I've not read every post, but think I've picked up much of the flavour. Hope this might be a useful additional perspective.

We stretch ourselves to send 2 children to a much less prestigious (but decent) local private school. I've often wondered if this is the right move. They are both bright and would probably do well in most environments. I've often contemplated what we might provide for them if we invested the money instead and gave it to them when they were 21 - that's enough to make anyone think twice, especially post-VAT. But we stick with it because (a) they are really happy there, (b) we feel that education (and the surrounding opportunities that a good school can provide) are incredibly important and (c) we can probably still make at least reasonable provision for them in future.

I don't think its crazy to consider remortgaging to do this.
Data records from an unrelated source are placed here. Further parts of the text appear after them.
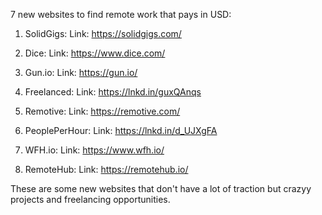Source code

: 7 new websites to find remote work that pays in USD:


1. SolidGigs:
Link: https://solidgigs.com/

2. Dice:
Link: https://www.dice.com/

3. Gun.io:
Link: https://gun.io/

4. Freelanced:
Link: https://lnkd.in/guxQAnqs

5. Remotive:
Link: https://remotive.com/

6. PeoplePerHour:
Link: https://lnkd.in/d_UJXgFA

7. WFH.io:
Link: https://www.wfh.io/

8. RemoteHub:
Link: https://remotehub.io/


These are some new websites that don't have a lot of traction but crazyy projects and freelancing opportunities.
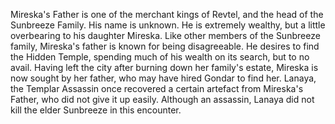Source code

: Mireska's Father is one of the merchant kings of Revtel, and the head of the Sunbreeze Family. His name is unknown. He is extremely wealthy, but a little overbearing to his daughter Mireska. Like other members of the Sunbreeze family, Mireska's father is known for being disagreeable.
He desires to find the Hidden Temple, spending much of his wealth on its search, but to no avail.
Having left the city after burning down her family's estate, Mireska is now sought by her father, who may have hired Gondar to find her.
Lanaya, the  Templar Assassin once recovered a certain artefact from Mireska's Father, who did not give it up easily. Although an assassin, Lanaya did not kill the elder Sunbreeze in this encounter.
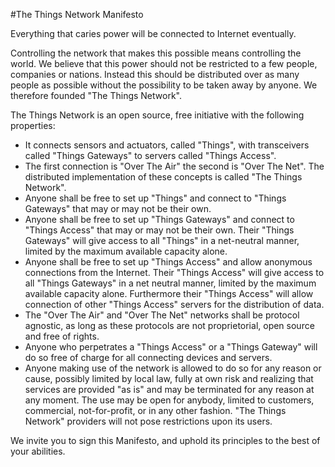 #The Things Network Manifesto

Everything that caries power will be connected to Internet eventually.

Controlling the network that makes this possible means controlling the world. We believe that this power should not be restricted to a few people, companies or nations. Instead this should be distributed over as many people as possible without the possibility to be taken away by anyone. We therefore founded "The Things Network".

The Things Network is an open source, free initiative with the following properties:

* It connects sensors and actuators, called "Things", with transceivers called "Things Gateways" to servers called "Things Access".
*   The first connection is "Over The Air" the second is "Over The Net". The distributed implementation of these concepts is called "The Things Network".
* Anyone shall be free to set up "Things" and connect to "Things Gateways" that may or may not be their own.
* Anyone shall be free to set up "Things Gateways" and connect to "Things Access" that may or may not be their own. Their "Things Gateways" will give access to all "Things" in a net-neutral manner, limited by the maximum available capacity alone.
* Anyone shall be free to set up "Things Access" and allow anonymous connections from the Internet. Their "Things Access" will give access to all "Things Gateways" in a net neutral manner, limited by the maximum available capacity alone. Furthermore their "Things Access" will allow connection of other "Things Access" servers for the distribution of data.
* The "Over The Air" and "Over The Net" networks shall be protocol agnostic, as long as these protocols are not proprietorial, open source and free of rights.
* Anyone who perpetrates a "Things Access" or a "Things Gateway" will do so free of charge for all connecting devices and servers.
* Anyone making use of the network is allowed to do so for any reason or cause, possibly limited by local law, fully at own risk and realizing that services are provided "as is" and may be terminated for any reason at any moment. The use may be open for anybody, limited to customers, commercial, not-for-profit, or in any other fashion. "The Things Network" providers will not pose restrictions upon its users.

We invite you to sign this Manifesto, and uphold its principles to the best of your abilities.

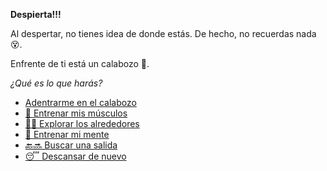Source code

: **Despierta!!!**

Al despertar, no tienes idea de donde estás. De hecho, no recuerdas nada 😵.

Enfrente de ti está un calabozo 🏯.

_¿Qué es lo que harás?_

- [Adentrarme en el calabozo](../1/1.md)
- [💪 Entrenar mis músculos](0-1A.md)
- [🙆‍♂️ Explorar los alrededores](../7/0.md)
- [📖 Entrenar mi mente](0-1B.md)
- [🔙🔜 Buscar una salida](../3/1.md)
- [😴 Descansar de nuevo](../../../README.md)
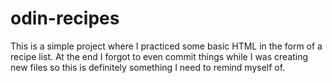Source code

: # odin-recipes
This is a simple project where I practiced some basic HTML in the form of a recipe list. At the end I forgot to even commit things while I was creating new files so this is definitely something I need to remind myself of.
I'd think it through very very carefully (as you are doing), and might or might not decide that it didn't make sense, but I'd certainly give it serious consideration. Eton has a huge amount to offer for the right child. It's a fantastic opportunity and might be life changing for your child - though only you will know that. If, on careful thought, it seems to be the right place, its worth investing in.
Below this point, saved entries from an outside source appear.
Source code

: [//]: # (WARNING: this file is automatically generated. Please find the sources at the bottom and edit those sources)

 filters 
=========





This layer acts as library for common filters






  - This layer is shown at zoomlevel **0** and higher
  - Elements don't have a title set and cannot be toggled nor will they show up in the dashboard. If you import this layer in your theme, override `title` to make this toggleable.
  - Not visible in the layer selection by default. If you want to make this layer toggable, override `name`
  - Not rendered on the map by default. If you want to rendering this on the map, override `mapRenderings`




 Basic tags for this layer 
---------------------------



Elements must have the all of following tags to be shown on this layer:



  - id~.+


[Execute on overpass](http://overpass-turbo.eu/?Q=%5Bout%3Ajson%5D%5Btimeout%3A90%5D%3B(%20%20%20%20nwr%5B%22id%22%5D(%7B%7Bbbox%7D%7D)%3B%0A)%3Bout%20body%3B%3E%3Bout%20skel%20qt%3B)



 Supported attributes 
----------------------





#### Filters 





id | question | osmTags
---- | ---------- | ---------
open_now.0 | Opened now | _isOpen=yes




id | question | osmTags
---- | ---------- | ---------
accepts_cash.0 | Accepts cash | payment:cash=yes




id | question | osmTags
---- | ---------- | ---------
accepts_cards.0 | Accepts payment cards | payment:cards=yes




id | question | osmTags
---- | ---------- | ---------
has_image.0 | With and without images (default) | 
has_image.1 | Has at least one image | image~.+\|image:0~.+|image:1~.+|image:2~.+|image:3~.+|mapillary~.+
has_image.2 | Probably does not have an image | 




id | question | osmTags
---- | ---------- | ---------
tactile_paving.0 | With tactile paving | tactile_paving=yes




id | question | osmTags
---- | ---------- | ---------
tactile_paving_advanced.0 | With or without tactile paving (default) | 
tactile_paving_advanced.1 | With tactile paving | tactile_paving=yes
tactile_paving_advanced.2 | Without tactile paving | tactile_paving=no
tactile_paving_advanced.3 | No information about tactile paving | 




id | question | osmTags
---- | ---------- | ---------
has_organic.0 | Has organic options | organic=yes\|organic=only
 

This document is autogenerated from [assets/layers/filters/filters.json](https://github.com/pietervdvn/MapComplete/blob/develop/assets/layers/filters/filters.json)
Hope that is of some assistance!

S0j0urn4r · 11/03/2026 15:31

Kind of hoping this is a wind up. The fees are the tip of the iceberg for this school. How will you afford the extra curriculars?

Miniaturemom · 11/03/2026 15:32

My expensive education ended up being a massive waste of money that I still feel guilty about over 2 decades later. Some of my friends did very well out of the contacts (mostly through other student's parents). It’s a bit of a gamble. I wouldn’t choose private for my own children- I remember many kids had the impression that their value was somehow intrinsically higher than other people’s because they must have come from “better stock”.
I was embarrassed about having the worst car, without realising how lucky I was to have one. I didn’t want to get a summer job that would have done me a world of good, because my friends had fancy internships. Granted this is only my experience from long ago, but I wouldn’t stretch myself financially if he’s otherwise going to do very well.